The conversation of how women of ethnic minorities are often overlooked has been a key question to many, following the tragedy of Sarah’s murder. Specifically, cases such as the horrific murder of Nicole Smallman and Bibaa Henry, who were both women of colour and killed in June, did not have the same attention and public outcry as Sarah did. Moreover, there was not as much media coverage, despite the inappropriate conduct of the police who were part of the investigation, as well as senior politicians’ response in comparison to the outcry from Sarah’s murder.

I asked my sister Jana, how she feels as a teenager of ethnic minority about her safety on the streets. She told me, “The recent events have really made me rethink how vulnerable women are, it just highlights how much work we need to do as society to overcome the challenge’s women face on a daily basis.” She also added “It’s scary to think we may matter less as we are not only female but are females from an ethnic minority, so could essentially be deemed as “less important”, we need to get to a place in society where each case is looked at equally with equal understanding.”
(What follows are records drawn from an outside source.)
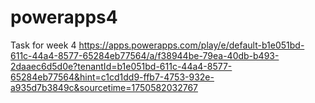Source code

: # powerapps4
Task for week 4
https://apps.powerapps.com/play/e/default-b1e051bd-611c-44a4-8577-65284eb77564/a/f38944be-79ea-40db-b493-2daaec6d5d0e?tenantId=b1e051bd-611c-44a4-8577-65284eb77564&hint=c1cd1dd9-ffb7-4753-932e-a935d7b3849c&sourcetime=1750582032767
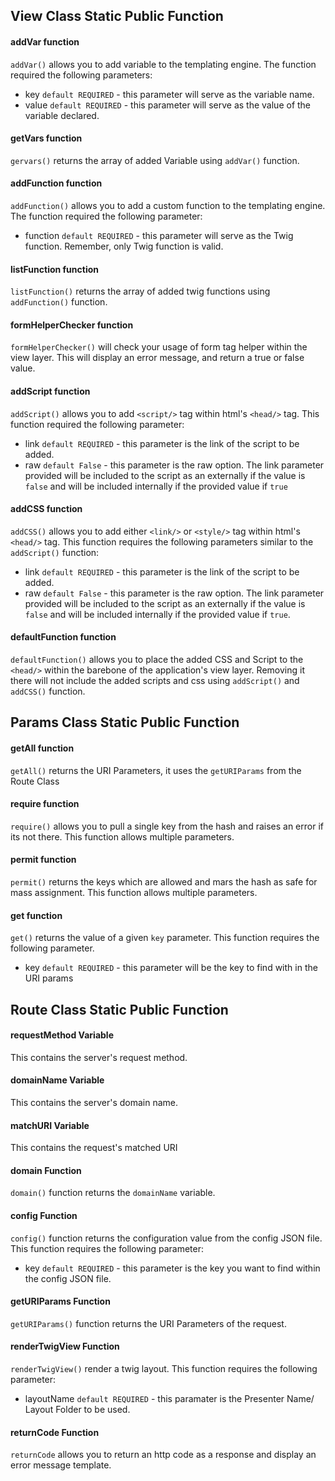 ## View Class Static Public Function
#### addVar function
``addVar()`` allows you to add variable to the templating engine. The function required the following parameters:
* key ``default REQUIRED`` - this parameter will serve as the variable name.
* value ``default REQUIRED`` - this parameter will serve as the value of the variable declared.

#### getVars function
``gervars()`` returns the array of added Variable using ``addVar()``  function.

#### addFunction function
``addFunction()`` allows you to add a custom function to the templating engine. The function required the following parameter:
* function ``default REQUIRED`` - this parameter will serve as the Twig function. Remember, only Twig function is valid.

#### listFunction function
``listFunction()`` returns the array of added twig functions using ``addFunction()`` function.

#### formHelperChecker function
``formHelperChecker()`` will check your usage of form tag helper within the view layer. This will display an error message, and return a true or false value.

#### addScript function
``addScript()`` allows you to add ``<script/>`` tag within html's ``<head/>`` tag. This function required the following parameter:
* link ``default REQUIRED`` - this parameter is the link of the script to be added. 
* raw ``default False`` - this parameter is the raw option. The link parameter provided will be included to the script as an externally if the value is ``false`` and will be included internally if the provided value if ``true``

#### addCSS function
``addCSS()`` allows you to add either ``<link/>`` or ``<style/>`` tag within html's ``<head/>``  tag. This function requires the following parameters similar to the ``addScript()`` function:
* link ``default REQUIRED`` - this parameter is the link of the script to be added. 
* raw ``default False`` - this parameter is the raw option. The link parameter provided will be included to the script as an externally if the value is ``false`` and will be included internally if the provided value if ``true``.

#### defaultFunction function
``defaultFunction()`` allows you to place the added CSS and Script to the ``<head/>`` within the barebone of the application's view layer. Removing it there will not include the added scripts and css using ``addScript()`` and ``addCSS()`` function.

## Params Class Static Public Function
#### getAll function
``getAll()`` returns the URI Parameters, it uses the ``getURIParams`` from the Route Class 

#### require function
``require()`` allows you to pull a single key from the hash and raises an error if its not there. This function allows multiple parameters.

#### permit function
``permit()`` returns the keys which are allowed and mars the hash as safe for mass assignment. This function allows multiple parameters.

#### get function
``get()`` returns the value of a given ``key`` parameter. This function requires the following parameter.
* key ``default REQUIRED`` - this parameter will be the key to find with in the URI params

## Route Class Static Public Function
#### requestMethod Variable
This contains the server's request method.

#### domainName Variable
This contains the server's domain name.

#### matchURI Variable
This contains the request's matched URI

#### domain Function
``domain()`` function returns the ``domainName`` variable.

#### config Function
``config()`` function returns the configuration value from the config JSON file. This function requires the following parameter:
* key ``default REQUIRED`` - this parameter is the key you want to find within the config JSON file.

#### getURIParams Function
``getURIParams()`` function returns the URI Parameters of the request.

#### renderTwigView Function
``renderTwigView()`` render a twig layout. This function requires the following parameter:
* layoutName ``default REQUIRED`` - this paramater is the Presenter Name/ Layout Folder to be used.

#### returnCode Function
``returnCode`` allows you to return an http code as a response and display an error message template.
I also questioned some people in my local area who wished to remain anonymous, for their views and concerns on this.

There was a general consensus that it had taken the murder of a white women, for people to finally understand that this has been a problem in society for a long time. One individual also said to me, “It shocks me how this problem has only risen to the surface now. Women are vulnerable in society, and the events over the past year have really highlighted this, however it shouldn’t have to take all this time until people understand that this is a real problem!”

In conclusion, the conversations I have had with people have ultimately sparked the same message across everyone I spoke to. Why has it taken the murder of Sarah Everard and not the tragic deaths of women of colour for society to care about female safety?